Inter zwycięski w Empoli dzięki 2 golom Icardiego

21 września 2016 | 19:51 Redaktor: Ruskov Kategoria:Relacje4 min. czytania

Inter Mediolan odniósł dzisiaj trzecie ligowe zwycięstwo w tym sezonie. Tym razem podopieczni Franka de Boera wygrali na wyjezdzie z Empoli 0:2, a obie bramki dla Nerazzurri zdobył Mauro Icardi.  

Spotkanie rozpoczęło się o godzinie 20:45 na stadionie Carlo Castellani w Empoli. Już od pierwszych minut można było zobaczyć, że gracze Interu nie przyjechali tu bronić się. Zawodnicy walczyli zawzięcie o każdą piłkę, co poskutkowało pokazaniem przez sędziego żółtego kartonika już w 3. minucie meczu. Ukarany został Murillo i od tamtej pory Kolumbijczyk nie mógł już sobie pozwolić na ostrzejsze interwencje. Goście nie ustępowali w atakach, cały czas kontrolowali tempo gry.
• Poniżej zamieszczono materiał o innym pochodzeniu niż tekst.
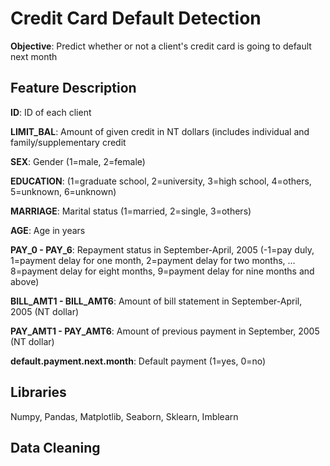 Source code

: # Credit Card Default Detection
**Objective**: Predict whether or not a client's credit card is going to default next month

## Feature Description
**ID**: ID of each client

**LIMIT_BAL**: Amount of given credit in NT dollars (includes individual and family/supplementary credit

**SEX**: Gender (1=male, 2=female)

**EDUCATION**: (1=graduate school, 2=university, 3=high school, 4=others, 5=unknown, 6=unknown)

**MARRIAGE**: Marital status (1=married, 2=single, 3=others)

**AGE**: Age in years

**PAY_0 - PAY_6**: Repayment status in September-April, 2005 (-1=pay duly, 1=payment delay for one month, 2=payment delay for two months, … 8=payment delay for eight months, 9=payment delay for nine months and above)

**BILL_AMT1 - BILL_AMT6**: Amount of bill statement in September-April, 2005 (NT dollar)

**PAY_AMT1 - PAY_AMT6**: Amount of previous payment in September, 2005 (NT dollar)

**default.payment.next.month**: Default payment (1=yes, 0=no)

## Libraries
Numpy, Pandas, Matplotlib, Seaborn, Sklearn, Imblearn
## Data Cleaning

<!-- ## EDA
## Feature Engineering
## Model Building
## Model Performance -->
Kibice nie musieli długo czekać na efekty tych działań. W 10. minucie, po szybkiej akcji prawą stroną boiska, piłka trafiła pod nogi Candrevy, który precyzyjne dośrodkował w pole karne, gdzie tylko czekał Mauro Icardi i efektownym szczupakiem zdobył gola na 0:1. Mediolańczycy uskrzydleni bramką nie zamierzali odpuszczać. W dalszym ciągu to oni byli siłą napierającą na bramkę rywala, który najwyrazniej był oszołomiony przebiegiem meczu. Nieporadność gospodarzy zemściła się na nich bardzo szybko. W 17. minucie znów bohaterem Interu okazał się Icardi – tym razem otrzymał prostopadłą piłkę od Joao Mario z okolicy środka boiska, po czym wykończył akcję płaskim strzałem na krótki róg bramki Skorupskiego. Empoli w dalszym ciągu nie potrafiło skonstruować żadnej składnej akcji, która byłaby w stanie stworzyć zagrożenie przy bramce Handanovića. Zamiast tego to Inter był o krok od dobicia gospodarzy golem na 0:3. Po fatalnym błędzie Empoli przy wyprowadzaniu ataku, Icardi znalazł się w sytuacji sam na sam ze Skorupskim, lecz tym razem lepszy okazał się polski bramkarz. Dwie minuty później znowu zadrżało pod bramką Azzuri – po bardzo sprawnym rozegraniu piłka trafiła do Perisića, ale jego strzał z kilkunastu metrów ponownie obronił golkiper gospodarzy. Małym przełomem dla Empoli była 36. minuta. Wtedy to po szybkiej wymianie podań w znakomitej sytuacji znalazł się Piciarelli, który strzałem w długi róg zmusił Handanovića do pięknej interwencji. Minutę potem Słoweniec znowu pokazał co potrafi, tym razem broniąc strzał zza pola karnego. Do końca połowy rezultat nie uległ zmianie i drużyny zeszły do szatni przy wyniku 0:2.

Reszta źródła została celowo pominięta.